Tag Policy A will be evaluated first, even though Resource Policy B has Override priority, because Tag policies are evaluated before Resource policies.

Public Group Priority

Masking types and RLF expressions for the public group have special priority handling:

Public Group Evaluation Rules

  1. Lowest Priority: Public group results are considered the lowest priority compared to non-public group results.

  2. Fallback Behavior: Public group policies are only used when no non-public results are available.

  3. Evaluation Order: When public group results are used, they follow the same ordering rules as described above:

    • Tag policies are evaluated before Resource policies
    • Within Tag policies: Match type → Priority → Policy name
    • Within Resource policies: Priority → Policy name

Example Scenario

Consider the following policies:

  • Tag Policy 1: Applies to group analysts (non-public) with match type SELF
  • Tag Policy 2: Applies to group public with match type SELF
  • Resource Policy 1: Applies to group public with priority Override

Evaluation Order:

  1. Tag Policy 1 (analysts, non-public, SELF) - evaluated first
  2. If Tag Policy 1 doesn't match, Tag Policy 2 (public, SELF) - evaluated second
  3. If no tag policies match, Resource Policy 1 (public, Override) - evaluated last

Configuration Examples

  1. Connect to your Privacera Manager instance via SSH.

  2. Edit the connector-specific configuration file:

    Bash
    1
    vi ~/privacera/privacera-manager/config/custom-vars/connectors/<connector-name>/<instance-name>/vars.connector.<TYPE>.yml

  3. Replace <connector-name> with your connector name (e.g., snowflake, databricks-sql-analytics).

  4. Replace <instance-name> with your instance name (e.g., instance1, instance2).

  5. Replace <TYPE> with your connector name (e.g., snowflake, databricks.sql.analytics).

  6. Add or update the property:

    YAML
    1
    CONNECTOR_RANGER_ENHANCE_POLICY_ORDERING_FOR_MASKING_AND_RLF: "true"

  7. Once the property is configured, run the following commands to update your Privacera Manager platform instance:

    Step 1 - Setup which generates the helm charts. This step usually takes few minutes.

    Bash
    1
2
    cd ~/privacera/privacera-manager
./privacera-manager.sh setup
    Step 2 - Apply the Privacera Manager helm charts.
    Bash
    1
2
    cd ~/privacera/privacera-manager
./pm_with_helm.sh upgrade
    Step 3 - (Optional) Post-installation step which generates Plugin tar ball, updates Route 53 DNS and so on.
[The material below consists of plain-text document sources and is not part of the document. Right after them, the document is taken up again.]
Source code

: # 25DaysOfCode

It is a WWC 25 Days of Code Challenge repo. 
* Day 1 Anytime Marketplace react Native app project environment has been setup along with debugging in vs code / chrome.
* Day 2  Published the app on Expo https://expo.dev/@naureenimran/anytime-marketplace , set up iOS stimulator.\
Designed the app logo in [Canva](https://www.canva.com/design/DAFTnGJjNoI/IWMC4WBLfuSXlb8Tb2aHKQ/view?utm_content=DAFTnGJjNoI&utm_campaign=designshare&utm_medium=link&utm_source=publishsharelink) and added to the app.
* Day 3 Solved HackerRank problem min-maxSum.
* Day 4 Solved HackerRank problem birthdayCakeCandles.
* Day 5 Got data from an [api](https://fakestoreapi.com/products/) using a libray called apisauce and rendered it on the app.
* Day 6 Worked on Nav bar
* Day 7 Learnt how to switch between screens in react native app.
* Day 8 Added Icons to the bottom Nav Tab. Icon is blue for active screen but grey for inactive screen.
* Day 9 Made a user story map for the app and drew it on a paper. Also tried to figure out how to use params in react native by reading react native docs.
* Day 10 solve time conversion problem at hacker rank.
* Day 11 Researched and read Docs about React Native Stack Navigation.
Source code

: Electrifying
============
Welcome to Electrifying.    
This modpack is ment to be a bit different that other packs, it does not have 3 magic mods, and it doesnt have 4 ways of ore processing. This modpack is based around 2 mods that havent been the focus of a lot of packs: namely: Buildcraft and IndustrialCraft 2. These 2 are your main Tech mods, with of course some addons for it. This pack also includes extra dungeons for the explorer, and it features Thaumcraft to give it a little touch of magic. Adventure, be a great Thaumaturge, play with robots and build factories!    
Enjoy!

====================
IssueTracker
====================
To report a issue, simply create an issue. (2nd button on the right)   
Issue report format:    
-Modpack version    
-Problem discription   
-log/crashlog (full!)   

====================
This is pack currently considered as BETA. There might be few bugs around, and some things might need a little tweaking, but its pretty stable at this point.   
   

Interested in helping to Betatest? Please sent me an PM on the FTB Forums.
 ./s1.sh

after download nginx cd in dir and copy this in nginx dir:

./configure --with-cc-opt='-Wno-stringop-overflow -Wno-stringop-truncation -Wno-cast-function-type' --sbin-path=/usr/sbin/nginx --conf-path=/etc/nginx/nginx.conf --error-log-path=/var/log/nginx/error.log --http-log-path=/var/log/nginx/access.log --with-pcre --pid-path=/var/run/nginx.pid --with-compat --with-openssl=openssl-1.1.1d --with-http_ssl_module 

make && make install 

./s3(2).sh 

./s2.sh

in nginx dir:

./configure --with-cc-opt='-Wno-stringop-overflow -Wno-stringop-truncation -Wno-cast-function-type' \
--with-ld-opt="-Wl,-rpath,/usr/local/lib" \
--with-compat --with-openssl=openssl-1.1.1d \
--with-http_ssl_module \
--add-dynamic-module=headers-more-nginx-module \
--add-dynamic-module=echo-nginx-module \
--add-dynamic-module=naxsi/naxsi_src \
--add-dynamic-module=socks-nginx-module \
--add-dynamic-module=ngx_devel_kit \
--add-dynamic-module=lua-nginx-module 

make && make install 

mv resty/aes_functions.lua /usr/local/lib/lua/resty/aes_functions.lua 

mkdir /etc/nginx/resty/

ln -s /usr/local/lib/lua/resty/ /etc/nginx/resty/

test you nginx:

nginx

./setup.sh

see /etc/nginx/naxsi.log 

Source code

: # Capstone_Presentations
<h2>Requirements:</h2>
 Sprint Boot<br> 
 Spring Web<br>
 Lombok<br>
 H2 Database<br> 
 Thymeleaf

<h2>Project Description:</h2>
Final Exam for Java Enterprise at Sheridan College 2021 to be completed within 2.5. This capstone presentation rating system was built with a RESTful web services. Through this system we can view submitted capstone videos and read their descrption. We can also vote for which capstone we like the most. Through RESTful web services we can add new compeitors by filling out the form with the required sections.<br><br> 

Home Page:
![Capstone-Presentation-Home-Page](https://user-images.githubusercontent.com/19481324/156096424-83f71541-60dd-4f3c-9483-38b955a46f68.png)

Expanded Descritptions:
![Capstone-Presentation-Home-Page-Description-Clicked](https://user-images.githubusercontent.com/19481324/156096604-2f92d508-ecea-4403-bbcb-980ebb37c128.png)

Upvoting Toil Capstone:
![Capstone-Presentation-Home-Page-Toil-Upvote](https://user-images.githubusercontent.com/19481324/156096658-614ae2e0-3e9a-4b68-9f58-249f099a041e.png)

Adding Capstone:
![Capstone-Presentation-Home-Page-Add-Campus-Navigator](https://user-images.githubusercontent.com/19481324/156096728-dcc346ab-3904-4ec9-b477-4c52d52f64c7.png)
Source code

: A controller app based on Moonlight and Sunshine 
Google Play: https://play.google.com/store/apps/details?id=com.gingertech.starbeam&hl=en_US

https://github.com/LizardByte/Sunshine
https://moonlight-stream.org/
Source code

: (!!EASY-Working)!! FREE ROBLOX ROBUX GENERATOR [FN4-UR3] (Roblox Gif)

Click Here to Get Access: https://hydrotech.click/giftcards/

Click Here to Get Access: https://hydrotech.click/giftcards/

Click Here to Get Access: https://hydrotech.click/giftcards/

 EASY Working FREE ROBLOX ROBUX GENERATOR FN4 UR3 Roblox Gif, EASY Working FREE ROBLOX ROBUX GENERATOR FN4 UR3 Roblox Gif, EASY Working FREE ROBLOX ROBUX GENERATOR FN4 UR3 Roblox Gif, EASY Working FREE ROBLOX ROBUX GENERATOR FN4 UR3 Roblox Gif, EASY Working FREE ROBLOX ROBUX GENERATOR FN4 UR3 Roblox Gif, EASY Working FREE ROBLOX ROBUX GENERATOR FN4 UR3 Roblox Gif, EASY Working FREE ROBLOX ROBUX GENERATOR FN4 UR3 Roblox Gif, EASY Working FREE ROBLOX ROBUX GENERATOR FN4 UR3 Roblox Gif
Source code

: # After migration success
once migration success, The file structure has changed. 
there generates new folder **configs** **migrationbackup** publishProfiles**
This step is not required if you are updating only connector properties.

    Bash
    1
2
    cd ~/privacera/privacera-manager
./privacera-manager.sh post-install

  1. In PrivaceraCloud portal, navigate to SettingsApplications.

  2. On the Connected Applications screen, select the desired Application.

  3. Click the pen icon or the Account Name to modify the settings.

  4. On the Edit Application screen, go to Access ManagementADVANCED tab.

  5. Under Add New Custom Properties, add the following property:

    Bash
    1
    ranger.plugin.enhance.policy.ordering.for.masking.and.rlf=true

  6. Click SAVE to apply the changes.

Best Practices

  1. Name Policies Consistently: Use clear, consistent naming conventions for policies to make alphabetical ordering predictable.

  2. Understand Priority Scope: Remember that priority only applies within the same policy type (Tag or Resource).

  3. Public Group as Fallback: Design your policies so that public group policies serve as sensible defaults when no specific policies match.